* **Required work**: Counting task for the data below: how many lines hold the word "from"? Answer with the number only.

[Source texts of formatted documents]

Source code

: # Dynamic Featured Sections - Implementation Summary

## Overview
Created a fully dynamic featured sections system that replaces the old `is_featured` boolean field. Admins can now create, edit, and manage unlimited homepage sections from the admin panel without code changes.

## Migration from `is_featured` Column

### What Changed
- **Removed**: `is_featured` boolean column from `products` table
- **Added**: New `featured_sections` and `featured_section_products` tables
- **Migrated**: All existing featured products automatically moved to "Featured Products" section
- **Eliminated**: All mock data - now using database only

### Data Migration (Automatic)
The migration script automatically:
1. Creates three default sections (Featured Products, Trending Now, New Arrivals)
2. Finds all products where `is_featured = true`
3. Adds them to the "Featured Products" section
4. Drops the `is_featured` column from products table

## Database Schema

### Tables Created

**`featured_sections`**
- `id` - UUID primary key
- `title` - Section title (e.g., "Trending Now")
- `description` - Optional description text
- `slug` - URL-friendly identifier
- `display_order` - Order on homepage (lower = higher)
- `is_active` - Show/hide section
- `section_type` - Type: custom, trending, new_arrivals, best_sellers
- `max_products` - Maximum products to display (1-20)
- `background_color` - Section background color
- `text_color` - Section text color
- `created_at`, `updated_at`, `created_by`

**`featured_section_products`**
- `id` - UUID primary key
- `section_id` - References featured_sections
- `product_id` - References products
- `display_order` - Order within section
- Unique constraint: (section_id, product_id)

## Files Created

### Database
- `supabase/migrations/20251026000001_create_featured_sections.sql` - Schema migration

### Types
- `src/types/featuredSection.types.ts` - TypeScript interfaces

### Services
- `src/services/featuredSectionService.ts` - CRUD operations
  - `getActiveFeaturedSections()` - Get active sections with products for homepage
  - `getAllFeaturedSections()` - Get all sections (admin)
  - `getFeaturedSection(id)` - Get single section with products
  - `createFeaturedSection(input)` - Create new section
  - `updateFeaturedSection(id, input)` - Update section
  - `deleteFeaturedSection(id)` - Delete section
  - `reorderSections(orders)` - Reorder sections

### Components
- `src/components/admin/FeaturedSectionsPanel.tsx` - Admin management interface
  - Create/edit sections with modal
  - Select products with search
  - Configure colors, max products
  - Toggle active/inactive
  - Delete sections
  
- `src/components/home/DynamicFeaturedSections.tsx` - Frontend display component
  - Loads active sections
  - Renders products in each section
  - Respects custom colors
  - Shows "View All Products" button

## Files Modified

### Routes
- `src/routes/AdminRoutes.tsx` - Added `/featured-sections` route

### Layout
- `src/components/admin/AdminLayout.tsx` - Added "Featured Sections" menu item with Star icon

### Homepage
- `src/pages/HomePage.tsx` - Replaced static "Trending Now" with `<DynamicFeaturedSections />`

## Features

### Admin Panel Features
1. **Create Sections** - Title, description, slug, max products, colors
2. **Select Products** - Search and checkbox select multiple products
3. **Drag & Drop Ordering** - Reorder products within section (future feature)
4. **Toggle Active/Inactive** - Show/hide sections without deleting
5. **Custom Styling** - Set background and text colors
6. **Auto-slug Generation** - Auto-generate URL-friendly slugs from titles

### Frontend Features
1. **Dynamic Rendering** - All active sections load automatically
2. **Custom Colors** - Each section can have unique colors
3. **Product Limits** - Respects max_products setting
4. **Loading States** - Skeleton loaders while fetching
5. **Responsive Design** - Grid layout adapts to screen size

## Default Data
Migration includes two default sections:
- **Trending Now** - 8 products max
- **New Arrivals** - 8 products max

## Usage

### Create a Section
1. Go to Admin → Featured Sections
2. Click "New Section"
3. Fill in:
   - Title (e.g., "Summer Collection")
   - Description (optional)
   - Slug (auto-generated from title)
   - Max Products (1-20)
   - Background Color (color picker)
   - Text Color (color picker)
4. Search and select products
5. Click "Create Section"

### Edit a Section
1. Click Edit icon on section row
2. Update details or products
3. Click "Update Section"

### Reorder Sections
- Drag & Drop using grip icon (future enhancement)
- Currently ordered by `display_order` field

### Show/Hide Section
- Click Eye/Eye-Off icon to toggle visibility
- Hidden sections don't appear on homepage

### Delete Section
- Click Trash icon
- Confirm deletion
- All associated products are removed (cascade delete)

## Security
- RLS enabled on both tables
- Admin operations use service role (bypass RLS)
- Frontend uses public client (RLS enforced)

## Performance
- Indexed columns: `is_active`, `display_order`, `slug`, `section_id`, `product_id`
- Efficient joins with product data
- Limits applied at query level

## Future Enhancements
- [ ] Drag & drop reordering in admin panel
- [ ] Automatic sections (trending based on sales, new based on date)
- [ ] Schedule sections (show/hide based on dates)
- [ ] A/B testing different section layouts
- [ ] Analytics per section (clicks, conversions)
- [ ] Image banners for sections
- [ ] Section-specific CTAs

* **Answer section**: 6